(Collected data)

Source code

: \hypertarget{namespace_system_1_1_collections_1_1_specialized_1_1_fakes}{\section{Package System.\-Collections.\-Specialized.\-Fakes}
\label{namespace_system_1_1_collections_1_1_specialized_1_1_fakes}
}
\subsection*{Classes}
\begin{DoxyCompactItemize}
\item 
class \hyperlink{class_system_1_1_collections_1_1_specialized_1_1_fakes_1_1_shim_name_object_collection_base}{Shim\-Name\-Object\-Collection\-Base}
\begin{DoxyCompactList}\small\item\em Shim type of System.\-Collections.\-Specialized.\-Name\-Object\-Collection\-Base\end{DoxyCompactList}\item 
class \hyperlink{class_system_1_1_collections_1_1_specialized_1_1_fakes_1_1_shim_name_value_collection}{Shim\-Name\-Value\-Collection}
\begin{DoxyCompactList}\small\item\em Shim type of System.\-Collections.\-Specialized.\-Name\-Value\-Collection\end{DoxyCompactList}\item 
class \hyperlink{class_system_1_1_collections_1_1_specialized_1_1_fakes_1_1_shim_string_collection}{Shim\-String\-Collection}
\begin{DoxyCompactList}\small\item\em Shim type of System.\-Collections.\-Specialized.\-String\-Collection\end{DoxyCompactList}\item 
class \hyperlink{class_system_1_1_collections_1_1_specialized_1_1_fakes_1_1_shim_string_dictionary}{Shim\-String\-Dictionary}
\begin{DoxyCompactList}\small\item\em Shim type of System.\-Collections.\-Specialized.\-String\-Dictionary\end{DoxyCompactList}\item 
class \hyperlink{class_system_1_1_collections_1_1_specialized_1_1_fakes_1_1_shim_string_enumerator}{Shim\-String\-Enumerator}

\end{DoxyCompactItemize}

▸ **What the exercise asks**
Search the data above and return each line in which "Base" occurs.

▸ **Worked solution**
class \hyperlink{class_system_1_1_collections_1_1_specialized_1_1_fakes_1_1_shim_name_object_collection_base}{Shim\-Name\-Object\-Collection\-Base}
\begin{DoxyCompactList}\small\item\em Shim type of System.\-Collections.\-Specialized.\-Name\-Object\-Collection\-Base\end{DoxyCompactList}\item 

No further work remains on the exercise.